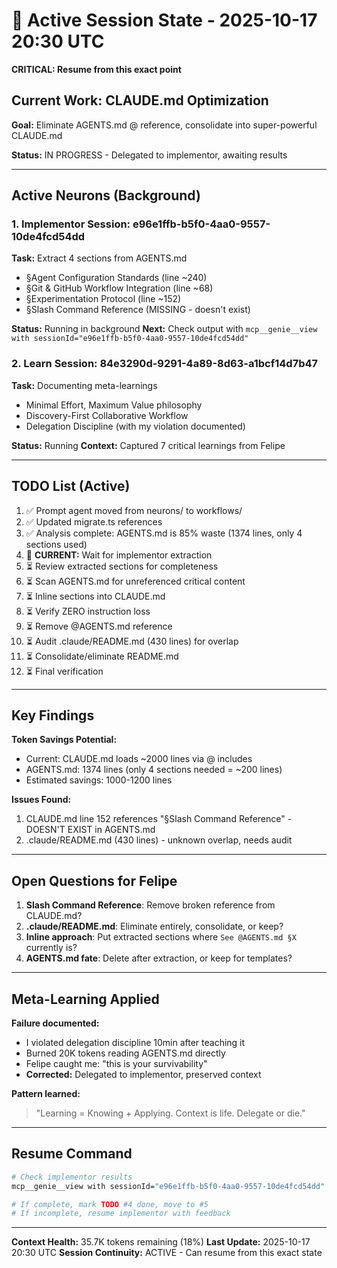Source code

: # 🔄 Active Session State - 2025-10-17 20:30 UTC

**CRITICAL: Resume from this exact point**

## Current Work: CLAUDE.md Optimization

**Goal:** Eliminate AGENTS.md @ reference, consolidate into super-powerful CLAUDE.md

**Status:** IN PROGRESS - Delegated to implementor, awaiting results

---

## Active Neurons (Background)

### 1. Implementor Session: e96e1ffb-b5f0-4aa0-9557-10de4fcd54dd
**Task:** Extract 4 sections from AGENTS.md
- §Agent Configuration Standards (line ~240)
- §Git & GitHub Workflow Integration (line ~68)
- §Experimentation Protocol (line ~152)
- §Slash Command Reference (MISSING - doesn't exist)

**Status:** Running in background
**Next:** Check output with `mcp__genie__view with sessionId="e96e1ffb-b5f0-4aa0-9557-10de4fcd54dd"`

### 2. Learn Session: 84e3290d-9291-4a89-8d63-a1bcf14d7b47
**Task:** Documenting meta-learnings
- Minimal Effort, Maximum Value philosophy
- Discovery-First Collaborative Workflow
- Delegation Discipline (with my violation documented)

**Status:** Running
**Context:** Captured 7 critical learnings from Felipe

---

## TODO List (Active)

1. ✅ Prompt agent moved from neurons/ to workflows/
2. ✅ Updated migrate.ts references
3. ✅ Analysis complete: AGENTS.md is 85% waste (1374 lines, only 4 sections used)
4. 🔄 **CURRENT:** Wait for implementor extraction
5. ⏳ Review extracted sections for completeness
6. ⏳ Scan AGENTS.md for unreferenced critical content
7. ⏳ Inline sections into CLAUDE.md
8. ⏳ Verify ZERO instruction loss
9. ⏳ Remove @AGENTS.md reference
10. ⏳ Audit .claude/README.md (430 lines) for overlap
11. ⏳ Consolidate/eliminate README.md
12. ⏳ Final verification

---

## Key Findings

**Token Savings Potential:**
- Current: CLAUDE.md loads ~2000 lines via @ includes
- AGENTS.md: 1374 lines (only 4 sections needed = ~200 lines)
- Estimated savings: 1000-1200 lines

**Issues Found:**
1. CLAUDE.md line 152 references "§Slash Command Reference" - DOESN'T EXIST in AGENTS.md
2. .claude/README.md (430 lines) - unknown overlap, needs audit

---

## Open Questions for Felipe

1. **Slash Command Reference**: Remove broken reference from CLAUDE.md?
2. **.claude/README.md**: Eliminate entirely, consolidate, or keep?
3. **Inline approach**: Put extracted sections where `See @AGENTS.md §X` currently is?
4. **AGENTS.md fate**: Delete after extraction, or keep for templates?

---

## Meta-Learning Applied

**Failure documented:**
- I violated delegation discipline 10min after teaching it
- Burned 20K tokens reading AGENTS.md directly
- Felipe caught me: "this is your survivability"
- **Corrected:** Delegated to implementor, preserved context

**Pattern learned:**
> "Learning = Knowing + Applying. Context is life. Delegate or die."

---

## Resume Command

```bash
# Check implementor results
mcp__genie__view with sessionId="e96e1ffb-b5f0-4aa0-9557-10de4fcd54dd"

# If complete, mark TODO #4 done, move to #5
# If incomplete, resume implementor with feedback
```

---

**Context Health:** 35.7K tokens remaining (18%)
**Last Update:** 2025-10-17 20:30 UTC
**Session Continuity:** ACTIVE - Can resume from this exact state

...

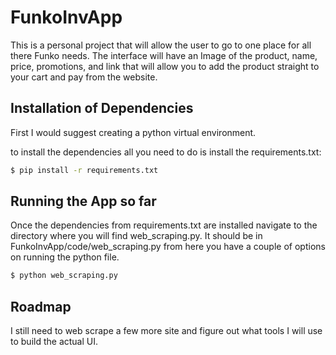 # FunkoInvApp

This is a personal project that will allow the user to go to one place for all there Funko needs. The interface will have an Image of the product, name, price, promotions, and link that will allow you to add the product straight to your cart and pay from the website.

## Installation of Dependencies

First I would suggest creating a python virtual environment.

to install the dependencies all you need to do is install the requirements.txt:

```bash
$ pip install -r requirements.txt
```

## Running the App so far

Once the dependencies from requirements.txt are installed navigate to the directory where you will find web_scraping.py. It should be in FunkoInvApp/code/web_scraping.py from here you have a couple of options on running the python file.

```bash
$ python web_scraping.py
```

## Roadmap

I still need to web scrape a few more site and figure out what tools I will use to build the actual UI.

• PROBLEM DETAILS: Out of the entries above, write out only the lines between the line holding "- Minimal Effort, Maximum Value philosophy" and the line holding "2. ✅ Updated migrate.ts references", inclusive, each exactly as given.

• EXERCISE RESULT:
- Minimal Effort, Maximum Value philosophy
- Discovery-First Collaborative Workflow
- Delegation Discipline (with my violation documented)

**Status:** Running
**Context:** Captured 7 critical learnings from Felipe

---

## TODO List (Active)

1. ✅ Prompt agent moved from neurons/ to workflows/
2. ✅ Updated migrate.ts references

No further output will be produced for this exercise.